Education, escapism, accessibility: How libraries continue to support us during lockdown

Libraries are enjoying a surge in membership now that people have more disposable time to explore e-resources thanks to COVID-19.

‘Reading gives us someplace to go when we have to stay where we are,’ said American writer and aphorist Mason Cooley.  This quote couldn’t feel more relevant now. And it’s certainly something that resonates for the City of Perth’s Anne Banks-McAllister who is the General Manager Community Development Alliance, which includes Community Services, under which Perth Library falls.

Like many businesses, libraries have had to close while we bunker down to brave the fight against COVID-19. But this has only made them more popular as membership rates rise and users take advantage of their online resources including films, language learning programs, e-books and audio books.

After Perth Library closed its doors in late March it began promoting its online resources library webpage and has since received 500 new memberships.

‘The number of people exploring our e-resources has been wonderful to see, as they are a fantastic way to keep up lifelong learning, education and recreation during the COVID-19 pandemic,’ Banks-McAllister told ArtsHub.

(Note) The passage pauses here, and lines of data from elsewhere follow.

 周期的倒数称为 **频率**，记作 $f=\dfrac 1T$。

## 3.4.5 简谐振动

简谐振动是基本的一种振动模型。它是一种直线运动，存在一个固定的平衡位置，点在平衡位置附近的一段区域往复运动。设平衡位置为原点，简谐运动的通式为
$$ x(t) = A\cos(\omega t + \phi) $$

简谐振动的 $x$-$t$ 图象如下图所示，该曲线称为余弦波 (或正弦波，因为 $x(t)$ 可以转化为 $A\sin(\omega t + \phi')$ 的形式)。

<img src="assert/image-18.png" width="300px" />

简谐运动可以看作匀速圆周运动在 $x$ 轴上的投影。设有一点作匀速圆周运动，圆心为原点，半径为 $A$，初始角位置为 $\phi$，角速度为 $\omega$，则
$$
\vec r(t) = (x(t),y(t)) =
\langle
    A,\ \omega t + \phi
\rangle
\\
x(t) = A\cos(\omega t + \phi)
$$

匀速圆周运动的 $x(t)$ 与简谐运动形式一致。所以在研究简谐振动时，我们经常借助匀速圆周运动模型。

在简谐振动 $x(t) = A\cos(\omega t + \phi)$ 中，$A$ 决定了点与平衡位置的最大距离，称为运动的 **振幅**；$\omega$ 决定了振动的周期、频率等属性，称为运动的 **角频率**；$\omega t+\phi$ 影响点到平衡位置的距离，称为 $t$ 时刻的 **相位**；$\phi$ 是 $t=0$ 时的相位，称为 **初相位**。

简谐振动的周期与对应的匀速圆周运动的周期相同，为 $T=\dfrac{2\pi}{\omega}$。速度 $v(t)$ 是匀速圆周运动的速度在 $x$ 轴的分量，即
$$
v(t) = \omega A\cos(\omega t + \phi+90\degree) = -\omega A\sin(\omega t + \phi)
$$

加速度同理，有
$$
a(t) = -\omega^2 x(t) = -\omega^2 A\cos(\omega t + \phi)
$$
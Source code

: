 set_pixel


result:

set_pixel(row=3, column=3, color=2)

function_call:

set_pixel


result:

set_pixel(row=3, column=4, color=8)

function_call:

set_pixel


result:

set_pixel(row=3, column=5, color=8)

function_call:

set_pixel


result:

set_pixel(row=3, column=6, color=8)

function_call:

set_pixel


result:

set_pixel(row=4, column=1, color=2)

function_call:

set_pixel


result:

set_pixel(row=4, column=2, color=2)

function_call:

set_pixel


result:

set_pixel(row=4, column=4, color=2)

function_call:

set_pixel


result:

‘Now that the community has the time and motivation to explore these resources, people are starting to understand and appreciate what’s available online for free,’ she said.

Recent statistics from the City of Melbourne revealed that online library services had recently recorded their highest ever online loans for a single month (as of 9th April) with 19,182 loans including 8,837 eBook loans and 10,345 eAudiobook loans noting a 23 per cent surge in eLibrary usage.

The spike is simply due to a change in circumstances says City of Melbourne Councillor Jackie Watts, Chair of the Knowledge City portfolio, not because of any new technology the library has adopted.

‘The thing about the public libraries is that they are free. And people are looking for free entertainment, so that’s why the whole e-thing is big during these quite constrained times when people are concerned about their income.

‘What’s changed is people’s disposable time – the reality is it’s a shift in human behavior and it’s not a shift at all in what libraries are offering,’ Watts said.

The City of Melbourne had 630 new members this March compared with 440 the previous year – a 30% increase.

A world of entertainment

While libraries across the municipality of Melbourne are closed, the services which are provided online include free eBooks, eAudiobooks, eMagazines, online newspapers, films, videos and learning resources. They’ve also recently launched a new website specifically designed to assist parents, caregivers and students who are studying at home.

And at Perth Library, Banks-McAllister says online learning platforms such as and film streaming platforms such as Kanopy are some of the services which members are accessing alongside search platforms that help members find e-books and audio books.

‘They [members] can listen to music, learn a new language or read a magazine. There’s something there for just about anybody and any age, changing from day to day,’ Banks-McAllister said.’

And in addition to searching for material online, help is still available, even though members can’t go to the library in person.

‘Our library staff are still providing assistance and answering questions by email and phone and we’re also taking the opportunity to review how we can offer improved library services once the pandemic is over,’ McAllister said.

In the meantime, Perth Library will make the first home deliveries as part of its expanded service for current library card holders and those unable to leave their homes because of COVID related risks.

‘Response to this has been enthusiastic, and people are very grateful they can still access resources.’

But even though some services have been adapted in the wake of COVID-19, the library is fundamentally still delivering the same service.

‘Libraries aren’t changing, they’ve been enabling society for thousands of years, the big difference is that the enabling is more equitably dispersed than in times gone by and they’re no longer and elite institution,’ said Watts. ‘And we’ve worked very hard over decades for that to occur,’ she concluded.